How to prove the equivalence of definitions of doubly transitive group
2 Answers
Let's just think about our definitions. We know that there is a $g_1 \in G$ with $$ g_1 \cdot x = y. $$ We also know that for any point $z \ne x$, there is a $g_2 \in G_x$ with $$ g_2 \cdot x' = z. $$ Let's check that we can take $$ z = g_1^{-1}\cdot y'; $$ in other words, we need to check that $g_1^{-1} \cdot y' \ne x$. If this were the case, then we would have $$ g_1\cdot x = y', $$ but we already know that $g_1 \cdot x = y$ and that $y \ne y'$. Now I claim that $g_1g_2$ is the required element.

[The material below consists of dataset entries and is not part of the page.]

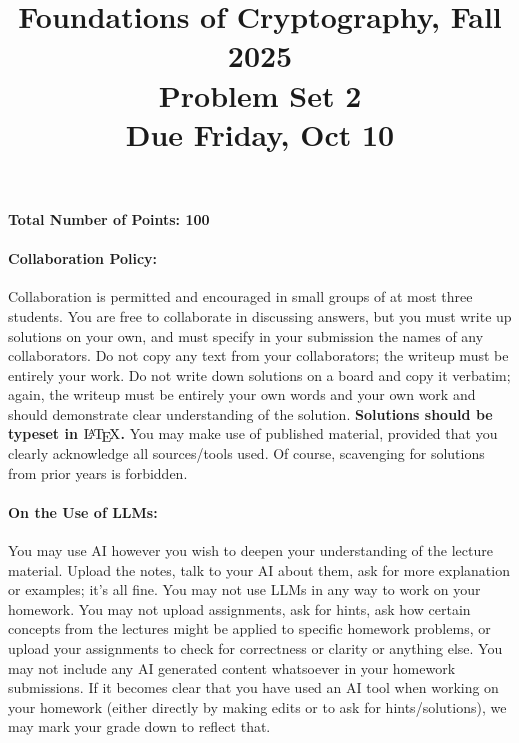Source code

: \documentclass{article}
\title{Foundations of Cryptography, Fall 2025 \\ Problem Set 2 \\ Due Friday, Oct 10}
\date{}
\author{}
\begin{document}
\maketitle

\paragraph{Total Number of Points: 100}

\paragraph{Collaboration Policy:} Collaboration is permitted and encouraged in small groups of at most three students. You are free to collaborate in discussing answers, but you must write up solutions on your own, and must specify in your submission the names of any collaborators. Do not copy any text from your collaborators; the writeup must be entirely your work. Do not write down solutions on a board and copy it verbatim; again, the writeup must be entirely your own words and your own work and should demonstrate clear understanding of the solution. \textbf{Solutions should be typeset in $\text{\LaTeX}$.} You may make use of published material, provided that you clearly acknowledge all sources/tools used. Of course, scavenging for solutions from prior years is forbidden.

\paragraph{On the Use of LLMs:} You may use AI however you wish to deepen your understanding of the lecture material. Upload the notes, talk to your AI about them, ask for more explanation or examples; it's all fine. You may not use LLMs in any way to work on your homework. You may not upload assignments, ask for hints, ask how certain concepts from the lectures might be applied to specific homework problems, or upload your assignments to check for correctness or clarity or anything else. You may not include any AI generated content whatsoever in your homework submissions. If it becomes clear that you have used an AI tool when working on your homework (either directly by making edits or to ask for hints/solutions), we may mark your grade down to reflect that.
\end{document}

We have $$ (g_1g_2)\cdot x = g_1\cdot (g_2 \cdot x) = g_1 \cdot x = y, $$ since $g_2 \in G_x$, and $$ (g_1g_2)\cdot x' = g_1\cdot (g_2 \cdot x') = g_1 \cdot (g_1^{-1} \cdot y') = y'. $$ So intuitively, what we're doing here is first acting by an element of the stabilizer so that $x'$ has moved to the right position for it to then be moved to $y'$ when we act by the element moving $x$ to $y$.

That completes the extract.